BH Baru Bikin Sesak

‘Diskon 70 persen all item’ ……

Perempuan mana yang tidak kalap dan girap-girap melihat tulisan di banner toko sandang. Yang ada di benak, asal potongan banyak dan harga murah langsung masuk dan pilih-pilih. Bahkan ada kalanya kita tidak lagi mempertimbangkan barang yang hendak dibeli. Semisal soal membeli beha.

Bagi saya dan mungkin perempuan lain, kalau bisa beli beha yang menarik secara visual. Menarik mata dengan warna cetar, motif lucu, dan kalau bisa ada wanginya hehe. Baru kemudian tanya ke penjual, ukuran beha yang sesuai.

Soal ukuran, nyatanya tak semua perempuan ngeh akan hal itu. Lagi-lagi ada kesalahan yang jamak dilakukan. Persis seperti saat si doi tidak sms seharian. Kita kaum hawa yang super sensitif ini mengira mereka cuek dan tidak peduli. Kita terlanjur marah-marah, nyindir bahkan lebih parah kita suudz dzon. kalau-kalau dia sudah punya gebetan lain.

Memilih beha bukan hanya memastikan semua gundukan kenyal bernama payudara itu muat di cup.

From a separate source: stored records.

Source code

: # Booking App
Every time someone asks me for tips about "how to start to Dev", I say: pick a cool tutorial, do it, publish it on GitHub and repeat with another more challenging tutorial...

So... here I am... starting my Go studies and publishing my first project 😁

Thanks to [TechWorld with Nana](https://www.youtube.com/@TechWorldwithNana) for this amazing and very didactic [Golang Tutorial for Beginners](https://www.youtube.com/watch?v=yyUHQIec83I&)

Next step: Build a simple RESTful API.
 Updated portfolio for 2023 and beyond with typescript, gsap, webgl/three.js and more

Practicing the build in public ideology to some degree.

Tapi juga talinya tidak terlalu kencang dan menyiksa. Nah, saya termasuk golongan perempuan yang tak paham akan hal itu.

Bagi saya, saat permukaan areola hingga separuh payudara tertutupi cup, itu sudah cukup. Sementara panjang tali sama sekali tidak saya perhitungkan. ”Kalau sering dipakai nanti juga molor. Temen yang lain juga begitu,” gumam saya. Kata orang itu menyiksa dan keliru. Tapi itu bukan semata karena saya cuek atau acuh.

Hanya saja jika harus meminta dua nomor ukuran yang lebih besar, cup-nya juga berubah. Semisal, cup saya 34 B dan panjang tali 85 sentimeter. Jika ingin mendapat tali yang panjang, pilihannya ya beha cup 36 sepanjang 95 sentimeter.

Katanya perempuan itu ingin dimengerti. Tapi nyatanya, tak semua toko yang menjual jeroan wedhok itu peduli soal ukuran. Saya yakin, pasti dari kalian ada yang kecewa dengan hal macam begitu.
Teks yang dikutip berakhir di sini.